Personal information
- Nationality: British (Welsh)
- Born: 29 June 1912 Cardiff, Wales
- Died: 2 August 2001 (aged 89) Newport, Wales

Sport
- Sport: Swimming
- Strokes: Freestyle, backstroke
- Club: Roath Park SC

Medal record
Women's swimming
Representing Great Britain
Olympic Games
| Bronze medal – third place | 1932 Los Angeles | 100 m backstroke |
| Bronze medal – third place | 1932 Los Angeles | 4×100 m freestyle |
European Championships (LC)
| Gold medal – first place | 1927 Bologna | 4×100 m freestyle |
| Silver medal – second place | 1931 Paris | 4×100 m freestyle |
Representing Wales
British Empire Games
| Silver medal – second place | 1930 Hamilton | 100 yd backstroke |
| Silver medal – second place | 1930 Hamilton | 400 yd freestyle |
| Bronze medal – third place | 1930 Hamilton | 100 yd freestyle |
| Bronze medal – third place | 1934 London | 100 yd backstroke |

= Valerie Davies =

Welsh swimmer (1912-2001)

Elizabeth Valerie Davies (29 June 1912 – 2 August 2001), later known by her married name Valerie Latham, was a Welsh competitive swimmer who represented Great Britain at the 1932 Summer Olympics.

== Swimming career ==
At only 15 she won secured a Welsh championship. Throughout her teenage years she won multiple Welsh swimming records. She also competed for Wales at the 1930 British Empire Games winning all three medals. She was awarded two silver medals in the 100 yards backstroke and the 400 yards freestyle and a bronze medal in the 100 yards freestyle. Four years later she won the bronze medal in the 100 yards backstroke event. In 1931, she represented Britain in 2 events at the World's Swimming Championships.

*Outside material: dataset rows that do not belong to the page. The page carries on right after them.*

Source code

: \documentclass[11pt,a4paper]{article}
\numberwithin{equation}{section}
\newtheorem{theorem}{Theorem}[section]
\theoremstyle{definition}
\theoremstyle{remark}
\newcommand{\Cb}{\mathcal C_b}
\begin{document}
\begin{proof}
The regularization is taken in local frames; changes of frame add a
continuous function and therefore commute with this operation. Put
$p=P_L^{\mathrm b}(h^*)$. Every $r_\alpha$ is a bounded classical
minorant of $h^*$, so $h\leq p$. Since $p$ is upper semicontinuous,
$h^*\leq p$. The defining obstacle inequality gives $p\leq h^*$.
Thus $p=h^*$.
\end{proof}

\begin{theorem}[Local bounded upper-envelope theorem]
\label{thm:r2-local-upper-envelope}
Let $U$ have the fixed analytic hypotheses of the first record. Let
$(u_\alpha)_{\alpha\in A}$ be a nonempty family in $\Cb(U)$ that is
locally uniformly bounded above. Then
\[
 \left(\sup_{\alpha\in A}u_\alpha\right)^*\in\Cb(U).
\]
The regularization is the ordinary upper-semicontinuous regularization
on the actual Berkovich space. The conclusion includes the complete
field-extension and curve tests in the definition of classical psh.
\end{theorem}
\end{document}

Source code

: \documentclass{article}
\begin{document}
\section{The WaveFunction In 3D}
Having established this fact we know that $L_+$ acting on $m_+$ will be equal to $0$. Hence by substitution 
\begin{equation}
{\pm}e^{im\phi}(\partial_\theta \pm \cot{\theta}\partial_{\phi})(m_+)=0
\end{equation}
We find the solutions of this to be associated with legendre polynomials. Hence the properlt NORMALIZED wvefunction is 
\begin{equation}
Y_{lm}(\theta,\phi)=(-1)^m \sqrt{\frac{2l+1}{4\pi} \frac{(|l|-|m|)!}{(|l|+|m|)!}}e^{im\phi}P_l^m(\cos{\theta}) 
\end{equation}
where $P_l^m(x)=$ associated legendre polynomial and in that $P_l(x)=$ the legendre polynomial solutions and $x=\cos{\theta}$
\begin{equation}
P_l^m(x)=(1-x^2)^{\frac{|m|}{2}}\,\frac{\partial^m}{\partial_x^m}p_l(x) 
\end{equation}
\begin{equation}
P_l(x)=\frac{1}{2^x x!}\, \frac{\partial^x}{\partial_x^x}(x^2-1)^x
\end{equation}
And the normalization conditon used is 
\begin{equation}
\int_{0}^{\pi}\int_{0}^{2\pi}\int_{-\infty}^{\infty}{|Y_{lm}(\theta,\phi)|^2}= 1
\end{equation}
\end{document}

In the 1932 Olympics she won bronze medals in the 100 m backstroke event and in 4×100 m freestyle relay event and was third in her first round heat of 100 m freestyle event and did not advance.

== Personal life ==
Davies was born, 29 June 1912, in Cardiff. She lived by Roath Park Lake, where she had to do most of her training, as at the time there wasn't a pool larger than 20-yards in the local area. She married Ricki Latham, a pilot officer in the Auxiliary Air Force, in 1939. She died in Newport, in August 2001.